Metal halide perovskites have attracted immense scientific interest owing to their unique optoelectronic properties, such as high absorption coefficient, band gap tunable in the entire visible range, and high photoluminescence quantum efficiency. Perovskites have been applied to applications in solar cells, photodetectors, nanolasers, and light emitting diodes (LED) because of these unique properties. Light emitting diodes are based on the luminescence of the material. Tunable photoluminescence (PL) and electrogenerated chemiluminescence (ECL) can be obtained from perovskite quantum dots (QDs) by varying their size and shapes because of quantum confinement effect. In this study, ligand assisted precipitation method is used to synthesize lead based mixed chloride and bromide perovskite quantum dots. The absorbance, fluorescence at 450nm, lifetime and quantum yield results will be presented.
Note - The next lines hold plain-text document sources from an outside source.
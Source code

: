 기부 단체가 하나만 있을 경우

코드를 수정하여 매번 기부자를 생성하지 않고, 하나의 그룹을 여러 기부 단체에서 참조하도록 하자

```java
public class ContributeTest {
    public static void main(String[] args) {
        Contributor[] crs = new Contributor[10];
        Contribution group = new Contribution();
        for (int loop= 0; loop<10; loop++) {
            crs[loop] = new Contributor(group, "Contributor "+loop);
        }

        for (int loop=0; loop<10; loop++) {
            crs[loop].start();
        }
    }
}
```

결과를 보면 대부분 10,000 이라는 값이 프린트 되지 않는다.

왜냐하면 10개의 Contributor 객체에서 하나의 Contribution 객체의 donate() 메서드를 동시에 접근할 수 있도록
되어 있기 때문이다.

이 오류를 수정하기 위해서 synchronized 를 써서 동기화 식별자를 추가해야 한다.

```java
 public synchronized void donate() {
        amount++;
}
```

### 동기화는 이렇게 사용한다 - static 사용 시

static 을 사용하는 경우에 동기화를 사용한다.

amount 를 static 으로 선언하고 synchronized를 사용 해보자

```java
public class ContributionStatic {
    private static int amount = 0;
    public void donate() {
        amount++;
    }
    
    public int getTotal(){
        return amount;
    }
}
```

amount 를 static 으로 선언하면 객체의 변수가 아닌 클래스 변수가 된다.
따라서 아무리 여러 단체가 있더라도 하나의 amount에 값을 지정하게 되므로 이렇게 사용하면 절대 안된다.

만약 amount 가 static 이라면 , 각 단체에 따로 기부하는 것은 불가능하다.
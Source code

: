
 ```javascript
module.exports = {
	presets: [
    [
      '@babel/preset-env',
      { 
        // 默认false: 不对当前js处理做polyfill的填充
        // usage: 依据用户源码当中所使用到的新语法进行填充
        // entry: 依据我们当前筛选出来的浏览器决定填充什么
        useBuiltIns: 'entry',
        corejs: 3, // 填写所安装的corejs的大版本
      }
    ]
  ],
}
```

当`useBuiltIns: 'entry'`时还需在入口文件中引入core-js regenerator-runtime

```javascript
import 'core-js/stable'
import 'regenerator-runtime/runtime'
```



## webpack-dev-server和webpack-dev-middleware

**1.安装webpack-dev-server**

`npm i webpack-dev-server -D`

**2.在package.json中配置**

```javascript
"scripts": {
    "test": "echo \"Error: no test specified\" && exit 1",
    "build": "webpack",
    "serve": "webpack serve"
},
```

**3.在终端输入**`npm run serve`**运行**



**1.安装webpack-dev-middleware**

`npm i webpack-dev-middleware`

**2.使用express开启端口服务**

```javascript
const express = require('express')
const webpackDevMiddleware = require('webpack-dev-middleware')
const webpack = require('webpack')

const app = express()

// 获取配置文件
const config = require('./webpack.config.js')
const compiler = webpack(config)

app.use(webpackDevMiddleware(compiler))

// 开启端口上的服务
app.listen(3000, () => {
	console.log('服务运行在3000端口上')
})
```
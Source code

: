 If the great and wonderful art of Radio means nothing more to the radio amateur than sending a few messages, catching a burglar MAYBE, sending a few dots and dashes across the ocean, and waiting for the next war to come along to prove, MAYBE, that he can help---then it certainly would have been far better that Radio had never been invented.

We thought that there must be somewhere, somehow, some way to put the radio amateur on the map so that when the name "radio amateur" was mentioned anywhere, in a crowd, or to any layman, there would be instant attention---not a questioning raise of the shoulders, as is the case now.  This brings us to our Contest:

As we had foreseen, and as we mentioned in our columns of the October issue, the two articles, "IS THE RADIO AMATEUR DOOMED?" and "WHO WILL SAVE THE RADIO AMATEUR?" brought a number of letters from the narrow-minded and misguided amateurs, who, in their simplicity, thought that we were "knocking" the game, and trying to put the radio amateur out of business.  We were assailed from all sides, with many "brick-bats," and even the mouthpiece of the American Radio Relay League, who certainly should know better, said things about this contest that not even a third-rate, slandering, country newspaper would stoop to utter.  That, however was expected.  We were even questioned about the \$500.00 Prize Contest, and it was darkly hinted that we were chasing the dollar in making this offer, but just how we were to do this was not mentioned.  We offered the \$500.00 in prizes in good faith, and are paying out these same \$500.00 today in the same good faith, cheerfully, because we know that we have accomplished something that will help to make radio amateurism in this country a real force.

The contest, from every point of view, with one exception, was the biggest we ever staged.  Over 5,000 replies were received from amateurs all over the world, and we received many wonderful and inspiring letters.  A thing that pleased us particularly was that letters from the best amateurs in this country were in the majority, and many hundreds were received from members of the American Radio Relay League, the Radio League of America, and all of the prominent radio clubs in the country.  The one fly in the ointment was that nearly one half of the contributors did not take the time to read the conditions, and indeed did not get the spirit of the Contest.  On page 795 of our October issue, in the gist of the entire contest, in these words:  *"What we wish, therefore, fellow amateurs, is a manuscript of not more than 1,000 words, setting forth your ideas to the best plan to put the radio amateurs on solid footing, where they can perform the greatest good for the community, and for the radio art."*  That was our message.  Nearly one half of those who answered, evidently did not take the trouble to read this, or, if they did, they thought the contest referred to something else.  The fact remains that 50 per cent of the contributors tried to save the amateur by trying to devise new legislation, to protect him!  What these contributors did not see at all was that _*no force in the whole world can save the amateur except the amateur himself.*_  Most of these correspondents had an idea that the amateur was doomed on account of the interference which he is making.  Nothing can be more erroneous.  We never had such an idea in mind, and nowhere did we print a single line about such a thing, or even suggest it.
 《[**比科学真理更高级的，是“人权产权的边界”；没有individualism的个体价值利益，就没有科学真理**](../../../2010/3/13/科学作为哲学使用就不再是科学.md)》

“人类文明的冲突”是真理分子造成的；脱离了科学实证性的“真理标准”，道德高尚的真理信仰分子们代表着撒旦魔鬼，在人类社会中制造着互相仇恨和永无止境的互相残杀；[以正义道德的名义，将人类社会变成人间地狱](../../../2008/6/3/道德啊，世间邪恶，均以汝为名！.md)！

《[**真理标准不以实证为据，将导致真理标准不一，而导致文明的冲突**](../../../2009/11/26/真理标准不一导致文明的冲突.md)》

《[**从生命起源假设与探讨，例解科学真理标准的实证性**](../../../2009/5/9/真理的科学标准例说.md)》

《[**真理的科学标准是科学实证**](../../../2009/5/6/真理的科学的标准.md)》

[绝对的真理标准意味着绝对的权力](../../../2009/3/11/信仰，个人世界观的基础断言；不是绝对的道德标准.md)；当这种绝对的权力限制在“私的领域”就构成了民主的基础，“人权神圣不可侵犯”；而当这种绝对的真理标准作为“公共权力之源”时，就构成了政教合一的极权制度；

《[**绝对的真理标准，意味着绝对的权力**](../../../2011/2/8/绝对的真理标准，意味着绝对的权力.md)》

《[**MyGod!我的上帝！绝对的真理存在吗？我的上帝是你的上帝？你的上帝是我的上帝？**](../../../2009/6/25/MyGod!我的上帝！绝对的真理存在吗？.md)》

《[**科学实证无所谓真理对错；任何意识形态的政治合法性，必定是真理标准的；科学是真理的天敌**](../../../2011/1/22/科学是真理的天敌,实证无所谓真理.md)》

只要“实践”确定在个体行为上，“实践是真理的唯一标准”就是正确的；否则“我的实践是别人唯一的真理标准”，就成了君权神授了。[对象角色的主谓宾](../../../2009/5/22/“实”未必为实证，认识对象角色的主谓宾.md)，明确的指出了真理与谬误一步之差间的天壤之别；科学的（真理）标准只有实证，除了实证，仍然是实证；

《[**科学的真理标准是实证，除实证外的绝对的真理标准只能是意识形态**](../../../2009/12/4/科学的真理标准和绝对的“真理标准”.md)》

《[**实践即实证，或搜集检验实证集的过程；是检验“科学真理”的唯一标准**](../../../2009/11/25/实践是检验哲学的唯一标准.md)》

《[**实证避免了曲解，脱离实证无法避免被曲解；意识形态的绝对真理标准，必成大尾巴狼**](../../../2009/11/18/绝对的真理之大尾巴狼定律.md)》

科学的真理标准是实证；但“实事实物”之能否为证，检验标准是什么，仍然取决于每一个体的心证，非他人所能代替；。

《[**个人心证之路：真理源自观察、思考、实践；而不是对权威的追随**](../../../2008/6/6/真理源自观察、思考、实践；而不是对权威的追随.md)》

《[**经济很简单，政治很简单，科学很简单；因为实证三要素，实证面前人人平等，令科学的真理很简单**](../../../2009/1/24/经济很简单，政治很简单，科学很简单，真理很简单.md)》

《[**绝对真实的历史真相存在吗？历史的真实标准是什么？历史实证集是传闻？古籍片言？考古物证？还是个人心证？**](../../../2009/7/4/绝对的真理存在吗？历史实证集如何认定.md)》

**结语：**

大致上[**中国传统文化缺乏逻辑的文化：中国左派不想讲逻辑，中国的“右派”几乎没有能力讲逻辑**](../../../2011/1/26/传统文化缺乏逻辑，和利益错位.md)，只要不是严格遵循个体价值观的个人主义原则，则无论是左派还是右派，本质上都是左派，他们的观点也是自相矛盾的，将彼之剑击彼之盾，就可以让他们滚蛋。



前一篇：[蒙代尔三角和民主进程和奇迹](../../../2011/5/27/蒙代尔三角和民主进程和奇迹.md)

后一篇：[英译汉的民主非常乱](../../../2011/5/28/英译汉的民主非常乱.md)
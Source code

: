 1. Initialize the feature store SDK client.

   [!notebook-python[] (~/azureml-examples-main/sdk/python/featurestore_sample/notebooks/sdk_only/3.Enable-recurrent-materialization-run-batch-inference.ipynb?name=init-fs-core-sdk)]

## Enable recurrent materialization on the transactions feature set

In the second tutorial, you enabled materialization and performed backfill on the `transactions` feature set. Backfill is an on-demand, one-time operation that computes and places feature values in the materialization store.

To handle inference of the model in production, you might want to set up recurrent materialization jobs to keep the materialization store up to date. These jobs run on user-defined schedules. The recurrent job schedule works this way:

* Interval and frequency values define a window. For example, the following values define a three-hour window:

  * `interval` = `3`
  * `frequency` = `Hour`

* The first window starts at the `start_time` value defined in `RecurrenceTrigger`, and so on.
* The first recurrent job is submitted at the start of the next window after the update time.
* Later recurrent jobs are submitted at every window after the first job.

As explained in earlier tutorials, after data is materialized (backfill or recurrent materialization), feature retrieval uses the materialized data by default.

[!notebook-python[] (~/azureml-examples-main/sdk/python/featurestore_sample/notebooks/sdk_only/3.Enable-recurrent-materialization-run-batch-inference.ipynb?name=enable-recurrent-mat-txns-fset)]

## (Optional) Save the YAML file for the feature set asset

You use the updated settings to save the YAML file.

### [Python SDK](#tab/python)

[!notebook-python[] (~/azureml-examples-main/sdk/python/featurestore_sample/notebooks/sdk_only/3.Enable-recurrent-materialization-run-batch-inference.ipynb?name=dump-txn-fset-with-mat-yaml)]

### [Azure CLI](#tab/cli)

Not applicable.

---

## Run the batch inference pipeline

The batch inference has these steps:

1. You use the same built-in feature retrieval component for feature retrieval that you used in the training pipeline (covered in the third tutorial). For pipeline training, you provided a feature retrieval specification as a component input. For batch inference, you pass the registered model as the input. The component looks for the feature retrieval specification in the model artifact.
The average diameter of 3.5±1nm and the d-spacing of 0.3nm was determined using HR-TEM. ECL can be obtained from a transparent electrode coated with perovskite QDs using tripropylamine (TPrA) as the co-reactant in acetonitrile as solvent, although the ECL performance of dry-coated perovskite QDs suffers from decomposition and/or dissolution of the dots into electrolyte. The ECL stability issue can be partially addressed by coating the QDs along with polystyrene film accompanied with decrease in ECL intensity due to the sluggish charge transfer through polystyrene film. A dual ECL peak spectrum with emissions at 480 nm and 580 nm is observed over the period of ECL generation and collection. Further experiments need to be done to fully understand the mechanism behind this shift.